§ **Your task**
A verbatim copy of every entry is required. Produce it now.

Top of Data to process

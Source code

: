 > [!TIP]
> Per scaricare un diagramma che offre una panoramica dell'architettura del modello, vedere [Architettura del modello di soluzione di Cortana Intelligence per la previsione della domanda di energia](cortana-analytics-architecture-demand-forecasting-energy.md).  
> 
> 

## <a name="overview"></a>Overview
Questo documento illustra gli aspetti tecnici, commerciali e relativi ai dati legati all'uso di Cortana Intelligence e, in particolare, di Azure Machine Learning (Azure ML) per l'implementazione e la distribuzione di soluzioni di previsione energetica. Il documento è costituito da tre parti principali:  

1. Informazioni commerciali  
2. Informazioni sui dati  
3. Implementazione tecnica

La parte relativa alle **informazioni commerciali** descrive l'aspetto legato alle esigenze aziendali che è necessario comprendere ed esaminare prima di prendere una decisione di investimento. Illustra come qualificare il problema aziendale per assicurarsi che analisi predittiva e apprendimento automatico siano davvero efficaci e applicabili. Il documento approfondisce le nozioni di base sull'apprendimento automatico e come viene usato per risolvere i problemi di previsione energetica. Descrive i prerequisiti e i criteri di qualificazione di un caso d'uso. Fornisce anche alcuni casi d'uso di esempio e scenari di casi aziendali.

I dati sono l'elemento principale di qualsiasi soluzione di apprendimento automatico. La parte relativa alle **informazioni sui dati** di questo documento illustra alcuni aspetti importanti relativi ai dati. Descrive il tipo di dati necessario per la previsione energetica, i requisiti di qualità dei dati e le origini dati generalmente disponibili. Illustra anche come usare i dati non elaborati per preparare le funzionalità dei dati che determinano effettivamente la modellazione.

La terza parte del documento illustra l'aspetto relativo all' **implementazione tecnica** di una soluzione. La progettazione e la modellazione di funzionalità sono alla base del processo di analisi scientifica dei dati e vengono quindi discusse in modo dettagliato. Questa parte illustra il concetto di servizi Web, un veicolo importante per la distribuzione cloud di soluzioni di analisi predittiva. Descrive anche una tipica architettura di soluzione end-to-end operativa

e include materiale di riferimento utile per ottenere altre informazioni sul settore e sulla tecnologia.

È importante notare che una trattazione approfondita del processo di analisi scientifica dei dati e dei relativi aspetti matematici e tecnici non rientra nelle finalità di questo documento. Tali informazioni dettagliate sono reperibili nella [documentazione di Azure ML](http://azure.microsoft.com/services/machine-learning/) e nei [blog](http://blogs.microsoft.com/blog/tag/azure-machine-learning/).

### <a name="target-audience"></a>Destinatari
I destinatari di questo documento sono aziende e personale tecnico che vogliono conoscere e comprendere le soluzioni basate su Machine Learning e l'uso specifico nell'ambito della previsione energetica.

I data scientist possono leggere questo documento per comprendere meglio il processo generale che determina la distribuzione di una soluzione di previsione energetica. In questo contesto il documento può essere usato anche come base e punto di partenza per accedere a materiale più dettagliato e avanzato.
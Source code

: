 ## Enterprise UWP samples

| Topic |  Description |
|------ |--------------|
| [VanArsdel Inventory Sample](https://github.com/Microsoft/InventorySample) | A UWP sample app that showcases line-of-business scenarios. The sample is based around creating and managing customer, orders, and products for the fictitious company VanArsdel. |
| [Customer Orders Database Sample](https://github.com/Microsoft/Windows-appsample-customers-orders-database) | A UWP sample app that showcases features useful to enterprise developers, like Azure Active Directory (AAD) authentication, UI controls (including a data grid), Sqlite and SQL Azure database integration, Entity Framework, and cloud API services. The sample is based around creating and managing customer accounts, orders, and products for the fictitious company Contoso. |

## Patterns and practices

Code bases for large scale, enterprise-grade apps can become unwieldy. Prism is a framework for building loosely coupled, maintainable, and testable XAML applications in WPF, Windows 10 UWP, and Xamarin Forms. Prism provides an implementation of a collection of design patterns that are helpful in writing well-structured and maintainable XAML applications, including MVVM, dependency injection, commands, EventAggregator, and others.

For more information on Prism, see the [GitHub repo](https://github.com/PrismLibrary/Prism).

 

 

Bottom of Data to process

§ **Answer space**
Source code

: > [!TIP]
> Per scaricare un diagramma che offre una panoramica dell'architettura del modello, vedere [Architettura del modello di soluzione di Cortana Intelligence per la previsione della domanda di energia](cortana-analytics-architecture-demand-forecasting-energy.md).  
> 
> 

## <a name="overview"></a>Overview
Questo documento illustra gli aspetti tecnici, commerciali e relativi ai dati legati all'uso di Cortana Intelligence e, in particolare, di Azure Machine Learning (Azure ML) per l'implementazione e la distribuzione di soluzioni di previsione energetica. Il documento è costituito da tre parti principali:  

1. Informazioni commerciali  
2. Informazioni sui dati  
3. Implementazione tecnica

La parte relativa alle **informazioni commerciali** descrive l'aspetto legato alle esigenze aziendali che è necessario comprendere ed esaminare prima di prendere una decisione di investimento. Illustra come qualificare il problema aziendale per assicurarsi che analisi predittiva e apprendimento automatico siano davvero efficaci e applicabili. Il documento approfondisce le nozioni di base sull'apprendimento automatico e come viene usato per risolvere i problemi di previsione energetica. Descrive i prerequisiti e i criteri di qualificazione di un caso d'uso. Fornisce anche alcuni casi d'uso di esempio e scenari di casi aziendali.

I dati sono l'elemento principale di qualsiasi soluzione di apprendimento automatico. La parte relativa alle **informazioni sui dati** di questo documento illustra alcuni aspetti importanti relativi ai dati. Descrive il tipo di dati necessario per la previsione energetica, i requisiti di qualità dei dati e le origini dati generalmente disponibili. Illustra anche come usare i dati non elaborati per preparare le funzionalità dei dati che determinano effettivamente la modellazione.

La terza parte del documento illustra l'aspetto relativo all' **implementazione tecnica** di una soluzione. La progettazione e la modellazione di funzionalità sono alla base del processo di analisi scientifica dei dati e vengono quindi discusse in modo dettagliato. Questa parte illustra il concetto di servizi Web, un veicolo importante per la distribuzione cloud di soluzioni di analisi predittiva. Descrive anche una tipica architettura di soluzione end-to-end operativa

e include materiale di riferimento utile per ottenere altre informazioni sul settore e sulla tecnologia.

È importante notare che una trattazione approfondita del processo di analisi scientifica dei dati e dei relativi aspetti matematici e tecnici non rientra nelle finalità di questo documento. Tali informazioni dettagliate sono reperibili nella [documentazione di Azure ML](http://azure.microsoft.com/services/machine-learning/) e nei [blog](http://blogs.microsoft.com/blog/tag/azure-machine-learning/).

### <a name="target-audience"></a>Destinatari
I destinatari di questo documento sono aziende e personale tecnico che vogliono conoscere e comprendere le soluzioni basate su Machine Learning e l'uso specifico nell'ambito della previsione energetica.

I data scientist possono leggere questo documento per comprendere meglio il processo generale che determina la distribuzione di una soluzione di previsione energetica. In questo contesto il documento può essere usato anche come base e punto di partenza per accedere a materiale più dettagliato e avanzato.
Source code

: ## Enterprise UWP samples

| Topic |  Description |
|------ |--------------|
| [VanArsdel Inventory Sample](https://github.com/Microsoft/InventorySample) | A UWP sample app that showcases line-of-business scenarios. The sample is based around creating and managing customer, orders, and products for the fictitious company VanArsdel. |
| [Customer Orders Database Sample](https://github.com/Microsoft/Windows-appsample-customers-orders-database) | A UWP sample app that showcases features useful to enterprise developers, like Azure Active Directory (AAD) authentication, UI controls (including a data grid), Sqlite and SQL Azure database integration, Entity Framework, and cloud API services. The sample is based around creating and managing customer accounts, orders, and products for the fictitious company Contoso. |

## Patterns and practices

Code bases for large scale, enterprise-grade apps can become unwieldy. Prism is a framework for building loosely coupled, maintainable, and testable XAML applications in WPF, Windows 10 UWP, and Xamarin Forms. Prism provides an implementation of a collection of design patterns that are helpful in writing well-structured and maintainable XAML applications, including MVVM, dependency injection, commands, EventAggregator, and others.

For more information on Prism, see the [GitHub repo](https://github.com/PrismLibrary/Prism).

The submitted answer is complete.